- **What needs to be done**: In the entries below, every line with the string "required" is to be reported.

- **Information supplied**:
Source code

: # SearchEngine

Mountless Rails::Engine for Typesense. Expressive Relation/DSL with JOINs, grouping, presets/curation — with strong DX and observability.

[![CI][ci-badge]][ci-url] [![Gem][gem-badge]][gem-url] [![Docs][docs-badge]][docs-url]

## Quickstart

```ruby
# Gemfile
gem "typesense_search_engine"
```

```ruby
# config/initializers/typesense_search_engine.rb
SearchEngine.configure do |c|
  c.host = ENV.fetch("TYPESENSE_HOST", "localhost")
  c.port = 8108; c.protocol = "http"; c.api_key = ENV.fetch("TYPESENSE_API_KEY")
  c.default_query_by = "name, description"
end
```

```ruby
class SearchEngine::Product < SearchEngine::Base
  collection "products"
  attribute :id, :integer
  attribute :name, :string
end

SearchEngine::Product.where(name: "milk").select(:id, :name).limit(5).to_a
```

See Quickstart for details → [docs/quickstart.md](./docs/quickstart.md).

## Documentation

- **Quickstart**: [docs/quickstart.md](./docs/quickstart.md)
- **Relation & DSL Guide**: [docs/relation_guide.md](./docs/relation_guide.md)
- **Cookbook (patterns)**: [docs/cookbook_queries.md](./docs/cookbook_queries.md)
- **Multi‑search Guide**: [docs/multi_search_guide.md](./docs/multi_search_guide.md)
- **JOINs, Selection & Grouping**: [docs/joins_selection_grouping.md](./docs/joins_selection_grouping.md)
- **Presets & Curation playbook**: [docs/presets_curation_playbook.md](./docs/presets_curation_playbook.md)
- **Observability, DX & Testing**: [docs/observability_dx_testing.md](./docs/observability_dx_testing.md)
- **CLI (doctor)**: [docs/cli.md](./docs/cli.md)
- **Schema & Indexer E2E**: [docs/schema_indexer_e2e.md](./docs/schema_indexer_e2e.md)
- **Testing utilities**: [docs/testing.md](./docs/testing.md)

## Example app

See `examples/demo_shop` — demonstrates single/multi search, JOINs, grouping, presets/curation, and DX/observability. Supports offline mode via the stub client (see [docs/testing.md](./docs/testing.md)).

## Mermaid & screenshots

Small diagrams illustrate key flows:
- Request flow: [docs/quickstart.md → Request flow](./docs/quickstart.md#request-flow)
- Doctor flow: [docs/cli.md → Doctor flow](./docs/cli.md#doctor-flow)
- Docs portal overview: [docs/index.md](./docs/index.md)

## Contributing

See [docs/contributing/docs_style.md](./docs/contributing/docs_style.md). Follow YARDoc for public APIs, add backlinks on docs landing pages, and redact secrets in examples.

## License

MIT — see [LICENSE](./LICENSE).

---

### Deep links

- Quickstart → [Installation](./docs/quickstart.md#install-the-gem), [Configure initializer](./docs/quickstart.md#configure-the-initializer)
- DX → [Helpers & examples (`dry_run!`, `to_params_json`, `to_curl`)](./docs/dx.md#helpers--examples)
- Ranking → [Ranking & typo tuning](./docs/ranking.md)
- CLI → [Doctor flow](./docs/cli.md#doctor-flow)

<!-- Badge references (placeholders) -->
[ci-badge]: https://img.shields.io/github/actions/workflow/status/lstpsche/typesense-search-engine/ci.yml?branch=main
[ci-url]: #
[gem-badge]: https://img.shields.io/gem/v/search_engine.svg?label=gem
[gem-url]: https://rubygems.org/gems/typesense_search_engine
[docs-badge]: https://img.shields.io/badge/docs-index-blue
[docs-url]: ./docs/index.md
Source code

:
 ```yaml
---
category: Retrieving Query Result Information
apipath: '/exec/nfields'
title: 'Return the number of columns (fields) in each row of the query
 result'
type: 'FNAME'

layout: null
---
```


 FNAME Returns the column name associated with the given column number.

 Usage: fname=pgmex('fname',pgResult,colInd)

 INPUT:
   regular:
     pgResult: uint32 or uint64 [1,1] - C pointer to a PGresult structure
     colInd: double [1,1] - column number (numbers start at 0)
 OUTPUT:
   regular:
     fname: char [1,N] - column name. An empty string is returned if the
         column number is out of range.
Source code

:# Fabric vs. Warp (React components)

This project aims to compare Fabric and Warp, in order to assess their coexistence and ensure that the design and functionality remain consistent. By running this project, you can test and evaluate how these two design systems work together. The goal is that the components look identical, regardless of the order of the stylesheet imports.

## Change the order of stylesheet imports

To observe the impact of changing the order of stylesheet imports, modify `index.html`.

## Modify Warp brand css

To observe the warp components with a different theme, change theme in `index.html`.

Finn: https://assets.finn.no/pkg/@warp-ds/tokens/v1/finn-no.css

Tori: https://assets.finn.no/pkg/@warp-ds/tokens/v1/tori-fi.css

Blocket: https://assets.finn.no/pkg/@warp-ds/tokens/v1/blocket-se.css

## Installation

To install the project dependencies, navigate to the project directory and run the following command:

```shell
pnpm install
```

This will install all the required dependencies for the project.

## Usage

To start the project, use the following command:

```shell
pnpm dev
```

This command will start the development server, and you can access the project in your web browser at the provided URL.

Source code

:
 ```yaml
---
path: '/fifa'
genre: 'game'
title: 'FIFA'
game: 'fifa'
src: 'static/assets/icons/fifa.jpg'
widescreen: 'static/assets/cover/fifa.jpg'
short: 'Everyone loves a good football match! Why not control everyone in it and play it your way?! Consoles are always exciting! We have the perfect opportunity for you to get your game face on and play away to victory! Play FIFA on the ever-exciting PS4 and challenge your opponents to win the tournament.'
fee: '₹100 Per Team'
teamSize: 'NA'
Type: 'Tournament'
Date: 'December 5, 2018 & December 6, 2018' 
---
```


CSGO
--
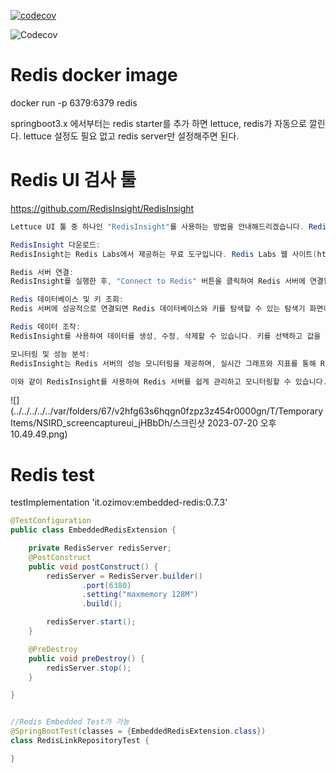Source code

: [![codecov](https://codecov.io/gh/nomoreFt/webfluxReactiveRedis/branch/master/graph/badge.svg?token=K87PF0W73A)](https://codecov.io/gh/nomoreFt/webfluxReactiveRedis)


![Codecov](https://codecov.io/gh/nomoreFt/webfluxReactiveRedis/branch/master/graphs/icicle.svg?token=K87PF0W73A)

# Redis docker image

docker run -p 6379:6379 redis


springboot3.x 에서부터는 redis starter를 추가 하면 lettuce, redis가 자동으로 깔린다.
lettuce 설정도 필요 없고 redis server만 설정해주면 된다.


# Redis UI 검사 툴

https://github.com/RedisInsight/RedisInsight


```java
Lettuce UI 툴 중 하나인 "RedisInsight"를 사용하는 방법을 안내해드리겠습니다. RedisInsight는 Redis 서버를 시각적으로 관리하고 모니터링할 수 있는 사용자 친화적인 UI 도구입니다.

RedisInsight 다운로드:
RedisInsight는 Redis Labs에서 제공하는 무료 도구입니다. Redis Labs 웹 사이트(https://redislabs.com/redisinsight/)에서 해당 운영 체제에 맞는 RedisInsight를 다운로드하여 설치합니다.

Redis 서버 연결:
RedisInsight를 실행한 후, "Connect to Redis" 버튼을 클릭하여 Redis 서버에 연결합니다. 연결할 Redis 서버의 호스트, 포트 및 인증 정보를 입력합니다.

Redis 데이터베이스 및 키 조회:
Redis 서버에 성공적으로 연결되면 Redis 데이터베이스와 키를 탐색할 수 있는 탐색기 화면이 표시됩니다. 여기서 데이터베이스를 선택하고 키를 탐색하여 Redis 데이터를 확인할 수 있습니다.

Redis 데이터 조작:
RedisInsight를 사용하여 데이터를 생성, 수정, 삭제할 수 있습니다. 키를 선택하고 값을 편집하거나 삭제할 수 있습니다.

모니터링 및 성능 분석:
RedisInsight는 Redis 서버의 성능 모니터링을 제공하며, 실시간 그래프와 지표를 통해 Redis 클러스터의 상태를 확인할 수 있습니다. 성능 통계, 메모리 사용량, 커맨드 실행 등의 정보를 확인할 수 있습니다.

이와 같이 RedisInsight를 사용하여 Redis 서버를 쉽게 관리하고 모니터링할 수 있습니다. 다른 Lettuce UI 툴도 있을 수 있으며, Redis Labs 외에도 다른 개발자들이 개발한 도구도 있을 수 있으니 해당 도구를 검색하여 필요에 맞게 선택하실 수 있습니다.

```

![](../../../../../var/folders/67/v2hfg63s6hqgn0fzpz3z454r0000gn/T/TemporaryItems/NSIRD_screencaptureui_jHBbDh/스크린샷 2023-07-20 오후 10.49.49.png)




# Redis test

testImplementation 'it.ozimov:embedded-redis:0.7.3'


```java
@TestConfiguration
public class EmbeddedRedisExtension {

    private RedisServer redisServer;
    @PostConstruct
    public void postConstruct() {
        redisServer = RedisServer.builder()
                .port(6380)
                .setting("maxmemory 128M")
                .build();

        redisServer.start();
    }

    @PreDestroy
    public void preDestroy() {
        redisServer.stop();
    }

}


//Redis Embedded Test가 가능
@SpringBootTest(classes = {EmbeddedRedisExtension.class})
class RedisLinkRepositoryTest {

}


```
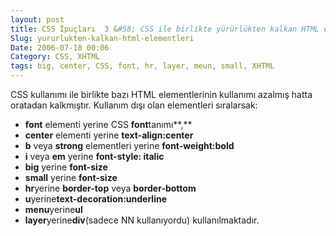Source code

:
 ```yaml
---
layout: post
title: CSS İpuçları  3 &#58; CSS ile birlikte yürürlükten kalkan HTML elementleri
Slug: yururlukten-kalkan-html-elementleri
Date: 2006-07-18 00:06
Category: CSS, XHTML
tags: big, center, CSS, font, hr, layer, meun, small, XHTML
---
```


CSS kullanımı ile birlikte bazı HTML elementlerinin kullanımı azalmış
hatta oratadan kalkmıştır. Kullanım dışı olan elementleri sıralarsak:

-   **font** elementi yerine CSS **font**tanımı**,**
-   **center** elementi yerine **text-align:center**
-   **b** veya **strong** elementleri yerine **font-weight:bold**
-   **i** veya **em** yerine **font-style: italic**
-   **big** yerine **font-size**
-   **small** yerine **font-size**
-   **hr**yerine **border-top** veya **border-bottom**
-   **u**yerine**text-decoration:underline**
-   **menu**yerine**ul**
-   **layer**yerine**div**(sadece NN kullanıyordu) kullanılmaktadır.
...
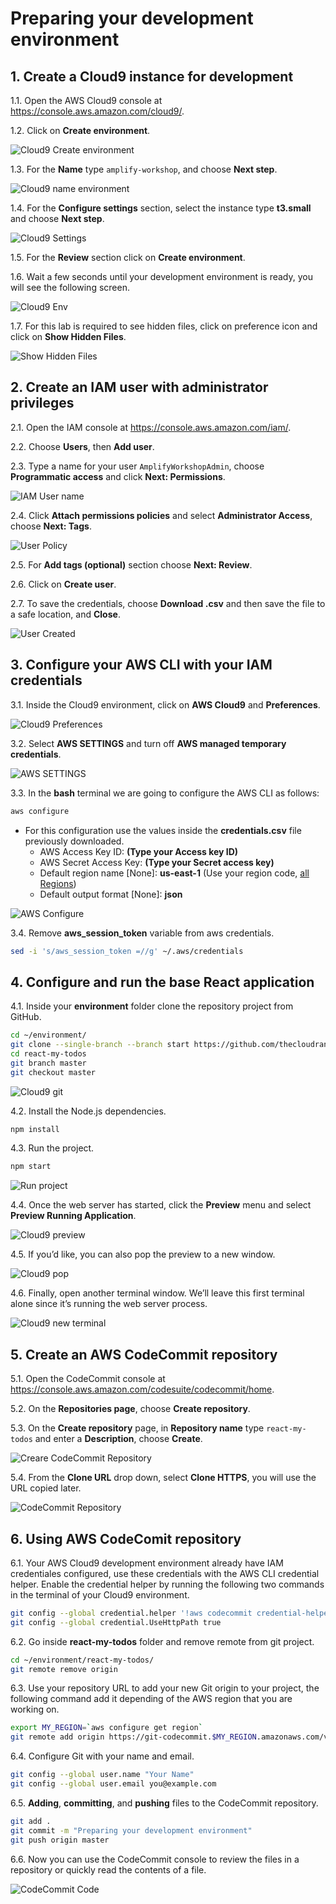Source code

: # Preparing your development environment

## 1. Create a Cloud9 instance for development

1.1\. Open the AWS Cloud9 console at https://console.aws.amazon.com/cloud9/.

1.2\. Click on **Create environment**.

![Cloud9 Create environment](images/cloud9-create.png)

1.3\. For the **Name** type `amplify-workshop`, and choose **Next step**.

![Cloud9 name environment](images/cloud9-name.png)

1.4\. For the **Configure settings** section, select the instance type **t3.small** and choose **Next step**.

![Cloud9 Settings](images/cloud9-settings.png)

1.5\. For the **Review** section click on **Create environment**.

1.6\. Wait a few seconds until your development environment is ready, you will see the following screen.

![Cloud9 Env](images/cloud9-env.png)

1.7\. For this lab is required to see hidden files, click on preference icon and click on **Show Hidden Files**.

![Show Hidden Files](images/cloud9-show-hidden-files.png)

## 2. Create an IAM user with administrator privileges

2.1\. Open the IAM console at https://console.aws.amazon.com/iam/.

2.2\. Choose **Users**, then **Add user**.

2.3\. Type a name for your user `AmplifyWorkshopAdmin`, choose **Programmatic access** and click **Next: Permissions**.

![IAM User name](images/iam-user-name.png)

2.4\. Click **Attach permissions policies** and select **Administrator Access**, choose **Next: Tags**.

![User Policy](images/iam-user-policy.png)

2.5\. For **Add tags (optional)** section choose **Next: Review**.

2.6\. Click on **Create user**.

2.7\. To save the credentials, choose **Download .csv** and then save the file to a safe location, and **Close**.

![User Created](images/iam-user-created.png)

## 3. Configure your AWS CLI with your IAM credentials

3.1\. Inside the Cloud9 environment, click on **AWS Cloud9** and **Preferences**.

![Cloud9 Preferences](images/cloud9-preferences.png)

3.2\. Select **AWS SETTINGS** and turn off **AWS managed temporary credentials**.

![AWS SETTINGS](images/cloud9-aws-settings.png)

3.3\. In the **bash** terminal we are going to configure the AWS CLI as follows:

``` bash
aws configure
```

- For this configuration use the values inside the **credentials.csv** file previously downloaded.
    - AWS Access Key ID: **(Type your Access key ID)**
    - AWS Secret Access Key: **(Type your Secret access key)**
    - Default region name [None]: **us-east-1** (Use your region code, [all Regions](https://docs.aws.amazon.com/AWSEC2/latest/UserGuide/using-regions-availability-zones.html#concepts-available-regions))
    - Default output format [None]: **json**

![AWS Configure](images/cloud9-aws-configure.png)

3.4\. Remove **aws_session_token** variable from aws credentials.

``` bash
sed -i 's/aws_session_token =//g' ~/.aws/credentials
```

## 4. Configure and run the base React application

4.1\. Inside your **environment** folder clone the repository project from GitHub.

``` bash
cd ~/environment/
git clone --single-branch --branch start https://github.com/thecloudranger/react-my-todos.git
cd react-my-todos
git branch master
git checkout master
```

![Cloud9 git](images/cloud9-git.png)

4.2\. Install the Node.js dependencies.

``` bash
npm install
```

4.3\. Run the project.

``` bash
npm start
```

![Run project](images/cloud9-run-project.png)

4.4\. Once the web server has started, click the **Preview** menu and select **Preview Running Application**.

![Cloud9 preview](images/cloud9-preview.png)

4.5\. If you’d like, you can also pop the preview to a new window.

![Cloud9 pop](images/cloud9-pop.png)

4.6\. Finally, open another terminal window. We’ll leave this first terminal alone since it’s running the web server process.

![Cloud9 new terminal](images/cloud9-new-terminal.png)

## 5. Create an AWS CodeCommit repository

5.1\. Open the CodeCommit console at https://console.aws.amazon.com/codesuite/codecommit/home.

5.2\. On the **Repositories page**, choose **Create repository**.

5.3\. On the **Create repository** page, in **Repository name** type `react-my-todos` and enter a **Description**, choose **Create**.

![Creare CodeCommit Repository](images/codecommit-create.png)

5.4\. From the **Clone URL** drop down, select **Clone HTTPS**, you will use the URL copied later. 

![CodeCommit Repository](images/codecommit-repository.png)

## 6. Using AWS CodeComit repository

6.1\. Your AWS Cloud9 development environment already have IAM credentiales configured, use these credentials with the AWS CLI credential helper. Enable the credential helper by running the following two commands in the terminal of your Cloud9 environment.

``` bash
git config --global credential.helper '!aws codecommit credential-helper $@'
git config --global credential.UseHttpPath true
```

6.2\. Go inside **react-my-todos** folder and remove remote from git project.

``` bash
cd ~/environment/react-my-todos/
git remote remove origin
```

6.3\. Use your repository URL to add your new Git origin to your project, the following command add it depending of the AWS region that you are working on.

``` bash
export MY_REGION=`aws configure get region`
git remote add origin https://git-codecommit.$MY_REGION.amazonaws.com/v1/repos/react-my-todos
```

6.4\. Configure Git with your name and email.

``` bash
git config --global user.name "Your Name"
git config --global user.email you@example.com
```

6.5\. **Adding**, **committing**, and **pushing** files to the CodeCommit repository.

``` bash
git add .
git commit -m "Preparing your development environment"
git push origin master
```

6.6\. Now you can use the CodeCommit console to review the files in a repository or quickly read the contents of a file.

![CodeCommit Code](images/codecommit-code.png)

- **Solution to this exercise**:
This will install all the required dependencies for the project.
1.7\. For this lab is required to see hidden files, click on preference icon and click on **Show Hidden Files**.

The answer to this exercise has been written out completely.